• THE PROBLEM: The records below are to be duplicated exactly as they appear.

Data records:
━━━━

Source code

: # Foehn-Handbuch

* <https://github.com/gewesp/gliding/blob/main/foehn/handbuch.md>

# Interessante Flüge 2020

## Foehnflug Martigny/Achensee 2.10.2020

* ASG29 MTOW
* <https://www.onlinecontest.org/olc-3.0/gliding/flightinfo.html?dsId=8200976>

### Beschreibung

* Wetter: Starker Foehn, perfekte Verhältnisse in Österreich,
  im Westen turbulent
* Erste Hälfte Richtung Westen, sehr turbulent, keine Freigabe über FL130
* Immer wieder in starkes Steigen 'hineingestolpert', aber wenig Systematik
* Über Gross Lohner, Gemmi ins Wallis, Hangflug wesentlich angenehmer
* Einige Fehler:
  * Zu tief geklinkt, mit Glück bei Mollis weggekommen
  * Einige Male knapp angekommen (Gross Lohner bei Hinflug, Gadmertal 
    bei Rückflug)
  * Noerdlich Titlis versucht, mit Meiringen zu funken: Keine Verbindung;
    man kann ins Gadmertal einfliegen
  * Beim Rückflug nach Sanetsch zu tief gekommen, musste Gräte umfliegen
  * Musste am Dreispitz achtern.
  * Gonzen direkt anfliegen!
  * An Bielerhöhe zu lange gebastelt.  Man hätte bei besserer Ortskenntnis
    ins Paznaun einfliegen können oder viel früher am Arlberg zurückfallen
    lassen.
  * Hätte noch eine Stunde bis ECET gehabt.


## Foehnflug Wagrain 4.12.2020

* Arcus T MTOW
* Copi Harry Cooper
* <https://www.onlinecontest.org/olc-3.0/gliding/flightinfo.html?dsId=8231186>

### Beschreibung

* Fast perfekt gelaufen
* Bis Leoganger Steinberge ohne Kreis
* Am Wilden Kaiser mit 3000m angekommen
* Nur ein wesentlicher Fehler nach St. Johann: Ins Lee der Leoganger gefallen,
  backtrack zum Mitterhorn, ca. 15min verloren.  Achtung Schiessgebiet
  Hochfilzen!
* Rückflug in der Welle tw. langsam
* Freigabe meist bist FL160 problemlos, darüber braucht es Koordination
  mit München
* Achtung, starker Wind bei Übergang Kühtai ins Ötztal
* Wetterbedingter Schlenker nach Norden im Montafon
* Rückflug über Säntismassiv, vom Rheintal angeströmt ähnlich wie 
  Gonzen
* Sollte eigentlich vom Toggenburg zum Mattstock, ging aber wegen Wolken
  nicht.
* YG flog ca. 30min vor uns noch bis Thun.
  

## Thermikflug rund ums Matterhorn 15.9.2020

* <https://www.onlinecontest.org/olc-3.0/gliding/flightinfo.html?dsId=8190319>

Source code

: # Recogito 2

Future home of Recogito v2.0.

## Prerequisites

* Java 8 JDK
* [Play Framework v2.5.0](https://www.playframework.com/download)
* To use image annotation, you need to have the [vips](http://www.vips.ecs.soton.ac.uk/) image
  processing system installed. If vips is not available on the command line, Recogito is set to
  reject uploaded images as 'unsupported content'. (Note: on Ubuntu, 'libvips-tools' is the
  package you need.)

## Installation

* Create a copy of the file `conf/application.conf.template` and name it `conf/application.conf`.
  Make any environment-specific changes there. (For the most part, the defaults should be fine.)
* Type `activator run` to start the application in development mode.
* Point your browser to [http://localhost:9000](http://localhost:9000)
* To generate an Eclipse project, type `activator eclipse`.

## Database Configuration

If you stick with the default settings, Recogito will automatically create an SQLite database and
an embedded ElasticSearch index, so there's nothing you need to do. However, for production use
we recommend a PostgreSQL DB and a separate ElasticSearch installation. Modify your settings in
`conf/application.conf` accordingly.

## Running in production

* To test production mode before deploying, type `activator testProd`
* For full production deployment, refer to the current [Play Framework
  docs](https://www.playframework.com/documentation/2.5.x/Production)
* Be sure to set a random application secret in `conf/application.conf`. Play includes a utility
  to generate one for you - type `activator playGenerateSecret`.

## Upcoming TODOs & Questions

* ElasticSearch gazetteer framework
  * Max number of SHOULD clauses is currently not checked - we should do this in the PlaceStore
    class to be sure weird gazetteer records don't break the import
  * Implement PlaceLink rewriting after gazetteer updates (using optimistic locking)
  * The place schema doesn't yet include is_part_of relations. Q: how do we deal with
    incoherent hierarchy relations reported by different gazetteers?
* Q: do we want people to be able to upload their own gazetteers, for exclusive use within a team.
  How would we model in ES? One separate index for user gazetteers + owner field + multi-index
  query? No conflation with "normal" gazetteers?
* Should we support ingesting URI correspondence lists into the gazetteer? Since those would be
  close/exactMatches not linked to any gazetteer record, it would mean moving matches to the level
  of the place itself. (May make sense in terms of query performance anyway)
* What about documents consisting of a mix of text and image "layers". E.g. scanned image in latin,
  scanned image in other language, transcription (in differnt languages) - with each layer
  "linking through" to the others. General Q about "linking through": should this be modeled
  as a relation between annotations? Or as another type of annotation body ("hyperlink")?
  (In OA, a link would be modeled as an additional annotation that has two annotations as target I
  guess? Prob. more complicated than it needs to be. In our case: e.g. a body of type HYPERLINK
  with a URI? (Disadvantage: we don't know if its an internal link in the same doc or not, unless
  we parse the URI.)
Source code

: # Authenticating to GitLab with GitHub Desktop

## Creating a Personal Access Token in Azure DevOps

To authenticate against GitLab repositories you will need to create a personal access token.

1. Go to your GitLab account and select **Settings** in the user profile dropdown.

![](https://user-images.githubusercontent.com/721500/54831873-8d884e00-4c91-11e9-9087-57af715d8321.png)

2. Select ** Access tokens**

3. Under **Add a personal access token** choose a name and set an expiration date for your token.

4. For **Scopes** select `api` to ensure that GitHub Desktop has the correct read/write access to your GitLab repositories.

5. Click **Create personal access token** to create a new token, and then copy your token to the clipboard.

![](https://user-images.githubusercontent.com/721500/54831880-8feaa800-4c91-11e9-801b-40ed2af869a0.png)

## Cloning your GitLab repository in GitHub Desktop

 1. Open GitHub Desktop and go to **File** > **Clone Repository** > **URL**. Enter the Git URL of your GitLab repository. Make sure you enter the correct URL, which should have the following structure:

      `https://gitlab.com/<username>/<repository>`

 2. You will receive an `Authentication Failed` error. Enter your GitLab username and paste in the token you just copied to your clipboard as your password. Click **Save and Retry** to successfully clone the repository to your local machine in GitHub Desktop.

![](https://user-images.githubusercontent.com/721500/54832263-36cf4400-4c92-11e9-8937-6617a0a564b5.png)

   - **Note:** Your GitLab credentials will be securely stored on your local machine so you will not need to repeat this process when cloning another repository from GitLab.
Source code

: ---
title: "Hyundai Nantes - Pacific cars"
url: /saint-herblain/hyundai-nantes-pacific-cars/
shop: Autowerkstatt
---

━━━━

• EXERCISE RESPONSE:
Source code

: # Foehn-Handbuch

* <https://github.com/gewesp/gliding/blob/main/foehn/handbuch.md>

# Interessante Flüge 2020

## Foehnflug Martigny/Achensee 2.10.2020

* ASG29 MTOW
* <https://www.onlinecontest.org/olc-3.0/gliding/flightinfo.html?dsId=8200976>

### Beschreibung

* Wetter: Starker Foehn, perfekte Verhältnisse in Österreich,
  im Westen turbulent
* Erste Hälfte Richtung Westen, sehr turbulent, keine Freigabe über FL130
* Immer wieder in starkes Steigen 'hineingestolpert', aber wenig Systematik
* Über Gross Lohner, Gemmi ins Wallis, Hangflug wesentlich angenehmer
* Einige Fehler:
  * Zu tief geklinkt, mit Glück bei Mollis weggekommen
  * Einige Male knapp angekommen (Gross Lohner bei Hinflug, Gadmertal 
    bei Rückflug)
  * Noerdlich Titlis versucht, mit Meiringen zu funken: Keine Verbindung;
    man kann ins Gadmertal einfliegen
  * Beim Rückflug nach Sanetsch zu tief gekommen, musste Gräte umfliegen
  * Musste am Dreispitz achtern.
  * Gonzen direkt anfliegen!
  * An Bielerhöhe zu lange gebastelt.  Man hätte bei besserer Ortskenntnis
    ins Paznaun einfliegen können oder viel früher am Arlberg zurückfallen
    lassen.
  * Hätte noch eine Stunde bis ECET gehabt.


## Foehnflug Wagrain 4.12.2020

* Arcus T MTOW
* Copi Harry Cooper
* <https://www.onlinecontest.org/olc-3.0/gliding/flightinfo.html?dsId=8231186>

### Beschreibung

* Fast perfekt gelaufen
* Bis Leoganger Steinberge ohne Kreis
* Am Wilden Kaiser mit 3000m angekommen
* Nur ein wesentlicher Fehler nach St. Johann: Ins Lee der Leoganger gefallen,
  backtrack zum Mitterhorn, ca. 15min verloren.  Achtung Schiessgebiet
  Hochfilzen!
* Rückflug in der Welle tw. langsam
* Freigabe meist bist FL160 problemlos, darüber braucht es Koordination
  mit München
* Achtung, starker Wind bei Übergang Kühtai ins Ötztal
* Wetterbedingter Schlenker nach Norden im Montafon
* Rückflug über Säntismassiv, vom Rheintal angeströmt ähnlich wie 
  Gonzen
* Sollte eigentlich vom Toggenburg zum Mattstock, ging aber wegen Wolken
  nicht.
* YG flog ca. 30min vor uns noch bis Thun.
  

## Thermikflug rund ums Matterhorn 15.9.2020

* <https://www.onlinecontest.org/olc-3.0/gliding/flightinfo.html?dsId=8190319>

Source code

: # Recogito 2

Future home of Recogito v2.0.

## Prerequisites

* Java 8 JDK
* [Play Framework v2.5.0](https://www.playframework.com/download)
* To use image annotation, you need to have the [vips](http://www.vips.ecs.soton.ac.uk/) image
  processing system installed. If vips is not available on the command line, Recogito is set to
  reject uploaded images as 'unsupported content'. (Note: on Ubuntu, 'libvips-tools' is the
  package you need.)

## Installation

* Create a copy of the file `conf/application.conf.template` and name it `conf/application.conf`.
  Make any environment-specific changes there. (For the most part, the defaults should be fine.)
* Type `activator run` to start the application in development mode.
* Point your browser to [http://localhost:9000](http://localhost:9000)
* To generate an Eclipse project, type `activator eclipse`.

## Database Configuration

If you stick with the default settings, Recogito will automatically create an SQLite database and
an embedded ElasticSearch index, so there's nothing you need to do. However, for production use
we recommend a PostgreSQL DB and a separate ElasticSearch installation. Modify your settings in
`conf/application.conf` accordingly.

## Running in production

* To test production mode before deploying, type `activator testProd`
* For full production deployment, refer to the current [Play Framework
  docs](https://www.playframework.com/documentation/2.5.x/Production)
* Be sure to set a random application secret in `conf/application.conf`. Play includes a utility
  to generate one for you - type `activator playGenerateSecret`.

## Upcoming TODOs & Questions

* ElasticSearch gazetteer framework
  * Max number of SHOULD clauses is currently not checked - we should do this in the PlaceStore
    class to be sure weird gazetteer records don't break the import
  * Implement PlaceLink rewriting after gazetteer updates (using optimistic locking)
  * The place schema doesn't yet include is_part_of relations. Q: how do we deal with
    incoherent hierarchy relations reported by different gazetteers?
* Q: do we want people to be able to upload their own gazetteers, for exclusive use within a team.
  How would we model in ES? One separate index for user gazetteers + owner field + multi-index
  query? No conflation with "normal" gazetteers?
* Should we support ingesting URI correspondence lists into the gazetteer? Since those would be
  close/exactMatches not linked to any gazetteer record, it would mean moving matches to the level
  of the place itself. (May make sense in terms of query performance anyway)
* What about documents consisting of a mix of text and image "layers". E.g. scanned image in latin,
  scanned image in other language, transcription (in differnt languages) - with each layer
  "linking through" to the others. General Q about "linking through": should this be modeled
  as a relation between annotations? Or as another type of annotation body ("hyperlink")?
  (In OA, a link would be modeled as an additional annotation that has two annotations as target I
  guess? Prob. more complicated than it needs to be. In our case: e.g. a body of type HYPERLINK
  with a URI? (Disadvantage: we don't know if its an internal link in the same doc or not, unless
  we parse the URI.)
Source code

: # Authenticating to GitLab with GitHub Desktop

## Creating a Personal Access Token in Azure DevOps

To authenticate against GitLab repositories you will need to create a personal access token.

1. Go to your GitLab account and select **Settings** in the user profile dropdown.

![](https://user-images.githubusercontent.com/721500/54831873-8d884e00-4c91-11e9-9087-57af715d8321.png)

2. Select ** Access tokens**

3. Under **Add a personal access token** choose a name and set an expiration date for your token.

4. For **Scopes** select `api` to ensure that GitHub Desktop has the correct read/write access to your GitLab repositories.

5. Click **Create personal access token** to create a new token, and then copy your token to the clipboard.

![](https://user-images.githubusercontent.com/721500/54831880-8feaa800-4c91-11e9-801b-40ed2af869a0.png)

## Cloning your GitLab repository in GitHub Desktop

 1. Open GitHub Desktop and go to **File** > **Clone Repository** > **URL**. Enter the Git URL of your GitLab repository. Make sure you enter the correct URL, which should have the following structure:

      `https://gitlab.com/<username>/<repository>`

 2. You will receive an `Authentication Failed` error. Enter your GitLab username and paste in the token you just copied to your clipboard as your password. Click **Save and Retry** to successfully clone the repository to your local machine in GitHub Desktop.

![](https://user-images.githubusercontent.com/721500/54832263-36cf4400-4c92-11e9-8937-6617a0a564b5.png)

   - **Note:** Your GitLab credentials will be securely stored on your local machine so you will not need to repeat this process when cloning another repository from GitLab.
Source code

: ---
title: "Hyundai Nantes - Pacific cars"
url: /saint-herblain/hyundai-nantes-pacific-cars/
shop: Autowerkstatt
---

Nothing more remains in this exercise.